→ Source data
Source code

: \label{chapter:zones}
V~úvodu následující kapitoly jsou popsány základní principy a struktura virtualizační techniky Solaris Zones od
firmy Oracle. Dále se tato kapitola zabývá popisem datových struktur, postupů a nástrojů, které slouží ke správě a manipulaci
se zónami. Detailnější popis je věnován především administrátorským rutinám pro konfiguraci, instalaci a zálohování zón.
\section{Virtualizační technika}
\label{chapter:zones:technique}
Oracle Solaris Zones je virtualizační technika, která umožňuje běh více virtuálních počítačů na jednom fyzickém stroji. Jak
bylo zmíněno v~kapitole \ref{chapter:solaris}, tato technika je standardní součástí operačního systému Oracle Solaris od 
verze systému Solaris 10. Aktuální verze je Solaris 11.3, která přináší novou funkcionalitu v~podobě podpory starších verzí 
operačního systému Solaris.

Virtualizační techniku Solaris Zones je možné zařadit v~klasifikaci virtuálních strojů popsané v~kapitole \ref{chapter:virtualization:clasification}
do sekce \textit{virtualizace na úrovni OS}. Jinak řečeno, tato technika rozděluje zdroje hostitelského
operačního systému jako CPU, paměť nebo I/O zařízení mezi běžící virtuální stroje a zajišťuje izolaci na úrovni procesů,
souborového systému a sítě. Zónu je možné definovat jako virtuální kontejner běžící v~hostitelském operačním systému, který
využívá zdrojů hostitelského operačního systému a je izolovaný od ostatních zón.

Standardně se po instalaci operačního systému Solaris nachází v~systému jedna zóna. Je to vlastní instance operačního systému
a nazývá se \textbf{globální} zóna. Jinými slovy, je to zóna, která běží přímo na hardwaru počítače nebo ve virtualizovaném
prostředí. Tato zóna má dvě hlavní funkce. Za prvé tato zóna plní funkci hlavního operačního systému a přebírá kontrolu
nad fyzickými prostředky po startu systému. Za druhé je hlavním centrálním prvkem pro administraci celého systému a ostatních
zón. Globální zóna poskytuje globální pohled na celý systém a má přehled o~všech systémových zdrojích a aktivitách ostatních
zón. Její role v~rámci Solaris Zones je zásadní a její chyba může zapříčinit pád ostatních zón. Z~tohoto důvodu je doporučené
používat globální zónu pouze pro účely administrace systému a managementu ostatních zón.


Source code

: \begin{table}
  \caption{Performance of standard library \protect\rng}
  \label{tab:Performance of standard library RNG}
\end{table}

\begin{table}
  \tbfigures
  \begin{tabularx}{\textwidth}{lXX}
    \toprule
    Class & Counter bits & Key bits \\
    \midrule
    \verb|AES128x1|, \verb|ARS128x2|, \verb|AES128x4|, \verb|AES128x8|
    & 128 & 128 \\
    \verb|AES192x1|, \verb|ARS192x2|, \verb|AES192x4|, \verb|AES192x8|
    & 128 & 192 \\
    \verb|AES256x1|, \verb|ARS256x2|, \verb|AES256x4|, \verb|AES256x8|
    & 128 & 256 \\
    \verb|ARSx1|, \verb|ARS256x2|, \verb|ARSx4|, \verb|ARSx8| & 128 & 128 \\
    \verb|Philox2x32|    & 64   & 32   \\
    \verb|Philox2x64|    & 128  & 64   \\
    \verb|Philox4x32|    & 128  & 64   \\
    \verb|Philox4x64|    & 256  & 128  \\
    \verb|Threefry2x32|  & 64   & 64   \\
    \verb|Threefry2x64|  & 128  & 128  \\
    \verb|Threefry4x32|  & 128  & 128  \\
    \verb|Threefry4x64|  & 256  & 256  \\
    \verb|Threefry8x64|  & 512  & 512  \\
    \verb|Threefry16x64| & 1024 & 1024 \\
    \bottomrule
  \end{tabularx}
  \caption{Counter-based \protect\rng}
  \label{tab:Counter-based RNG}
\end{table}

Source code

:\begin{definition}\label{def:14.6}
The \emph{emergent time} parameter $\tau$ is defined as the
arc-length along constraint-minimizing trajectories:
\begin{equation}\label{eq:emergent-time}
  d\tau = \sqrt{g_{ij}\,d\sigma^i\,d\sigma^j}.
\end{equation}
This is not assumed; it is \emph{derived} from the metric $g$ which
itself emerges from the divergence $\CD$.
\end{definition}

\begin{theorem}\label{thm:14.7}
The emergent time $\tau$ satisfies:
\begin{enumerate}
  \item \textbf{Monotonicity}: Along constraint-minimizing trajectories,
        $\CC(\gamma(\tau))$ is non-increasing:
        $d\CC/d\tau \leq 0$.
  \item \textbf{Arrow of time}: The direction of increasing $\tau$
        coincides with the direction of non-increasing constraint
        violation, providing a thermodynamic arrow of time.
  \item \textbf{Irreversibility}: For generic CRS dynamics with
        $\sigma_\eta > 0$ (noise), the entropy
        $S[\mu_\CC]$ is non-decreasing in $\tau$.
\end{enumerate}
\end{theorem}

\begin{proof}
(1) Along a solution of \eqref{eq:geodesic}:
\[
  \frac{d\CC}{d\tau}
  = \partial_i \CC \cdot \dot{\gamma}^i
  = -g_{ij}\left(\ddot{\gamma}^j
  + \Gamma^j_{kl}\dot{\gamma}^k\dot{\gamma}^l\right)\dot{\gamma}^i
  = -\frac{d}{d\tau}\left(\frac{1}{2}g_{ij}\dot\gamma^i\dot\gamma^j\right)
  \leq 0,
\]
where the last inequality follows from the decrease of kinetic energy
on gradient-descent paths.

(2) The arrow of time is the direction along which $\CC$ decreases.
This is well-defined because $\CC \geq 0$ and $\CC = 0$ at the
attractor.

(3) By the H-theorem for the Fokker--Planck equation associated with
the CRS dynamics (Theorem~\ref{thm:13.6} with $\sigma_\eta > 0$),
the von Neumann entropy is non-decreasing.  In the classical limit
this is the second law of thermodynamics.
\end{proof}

→ Required work
Everything from the first line of the material through the line containing "Standardně se po" is to be printed exactly; lines after that are to be left out.

→ Solution for this exercise
Source code

: \label{chapter:zones}
V~úvodu následující kapitoly jsou popsány základní principy a struktura virtualizační techniky Solaris Zones od
firmy Oracle. Dále se tato kapitola zabývá popisem datových struktur, postupů a nástrojů, které slouží ke správě a manipulaci
se zónami. Detailnější popis je věnován především administrátorským rutinám pro konfiguraci, instalaci a zálohování zón.
\section{Virtualizační technika}
\label{chapter:zones:technique}
Oracle Solaris Zones je virtualizační technika, která umožňuje běh více virtuálních počítačů na jednom fyzickém stroji. Jak
bylo zmíněno v~kapitole \ref{chapter:solaris}, tato technika je standardní součástí operačního systému Oracle Solaris od 
verze systému Solaris 10. Aktuální verze je Solaris 11.3, která přináší novou funkcionalitu v~podobě podpory starších verzí 
operačního systému Solaris.

Virtualizační techniku Solaris Zones je možné zařadit v~klasifikaci virtuálních strojů popsané v~kapitole \ref{chapter:virtualization:clasification}
do sekce \textit{virtualizace na úrovni OS}. Jinak řečeno, tato technika rozděluje zdroje hostitelského
operačního systému jako CPU, paměť nebo I/O zařízení mezi běžící virtuální stroje a zajišťuje izolaci na úrovni procesů,
souborového systému a sítě. Zónu je možné definovat jako virtuální kontejner běžící v~hostitelském operačním systému, který
využívá zdrojů hostitelského operačního systému a je izolovaný od ostatních zón.

Standardně se po instalaci operačního systému Solaris nachází v~systému jedna zóna. Je to vlastní instance operačního systému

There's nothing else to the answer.